Judge considers various avoidance and affirmation arguments/brokers' duties

http://www.bailii.org/ew/cases/EWHC/Comm/2015/2225.html

Clyde & Co (Andrew Blair and Richard Edwards) for sub-broker

After fire destroyed the claimant's yacht, it sought to recover under its all risks policy placed with the defendant insurer. The insurer denied liability on the basis that there had been a material non-disclosure and/or misrepresentation regarding the value of the yacht. The yacht had been insured for EURO 13 million, whereas a professional valuation obtained 2 years earlier had valued the yacht at EURO 7 million and 2 months before the policy was placed, the yacht had been put up for sale at EURO 8 million. There was no evidence that the over-valuation had been deliberate – Leggatt J found that it had happened by accident. The judge considered various arguments and held as follows:

1. Non-Disclosure: The judge said that the issue of materiality depends on the facts of the case and past caselaw and expert evidence as to what a prudent insurer would do are helpful only as a "sanity test" and do not replace a judge's view of whether it is rational or not to take a certain matter into account.  He held that the market value of a vessel is of particular importance for yacht insurance (where the insured will not generally have additional financial loss such as lost income). Determining the market value of a luxury yacht is, however, an imprecise exercise. Ordinarily, it may be acceptable to use the purchase price for the sum to be insured (especially since, in this case, the yacht was only four years old). However, the situation was different here because the valuation obtained by the insured was significantly lower than the value put forward for the insurance. Similarly, although the fact that the yacht is being sold will not normally be material, the fact that the asking price was EURO 5 million less than the amount it was being insured for was material.

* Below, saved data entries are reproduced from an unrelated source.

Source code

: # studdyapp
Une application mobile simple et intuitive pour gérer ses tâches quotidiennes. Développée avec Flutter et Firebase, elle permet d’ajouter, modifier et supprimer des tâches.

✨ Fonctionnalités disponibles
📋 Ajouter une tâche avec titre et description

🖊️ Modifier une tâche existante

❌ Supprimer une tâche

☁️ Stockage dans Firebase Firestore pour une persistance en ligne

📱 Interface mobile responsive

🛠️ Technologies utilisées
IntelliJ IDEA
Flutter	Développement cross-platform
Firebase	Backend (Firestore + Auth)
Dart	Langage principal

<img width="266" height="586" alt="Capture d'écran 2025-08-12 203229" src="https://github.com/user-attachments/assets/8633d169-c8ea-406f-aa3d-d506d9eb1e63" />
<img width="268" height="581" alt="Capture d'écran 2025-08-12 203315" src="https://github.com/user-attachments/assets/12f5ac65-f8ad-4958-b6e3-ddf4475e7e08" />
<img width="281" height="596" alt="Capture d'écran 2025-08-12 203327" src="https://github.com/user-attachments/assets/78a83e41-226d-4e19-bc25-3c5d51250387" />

Nor could it be said that the insurer should be presumed to know that the claimant was seeking to insure for significantly more than the market value: "There is, however, a fundamental difference between, on the one hand, knowing in general terms that the market value of a yacht is likely to be less than the value proposed for insurance and, on the other hand, knowing that the insured has had the yacht professionally valued ….[and] again in knowing that the insured has actually decided to put the yacht on the market for sale and has done so at a particular asking price which is significantly lower than the proposed insured value".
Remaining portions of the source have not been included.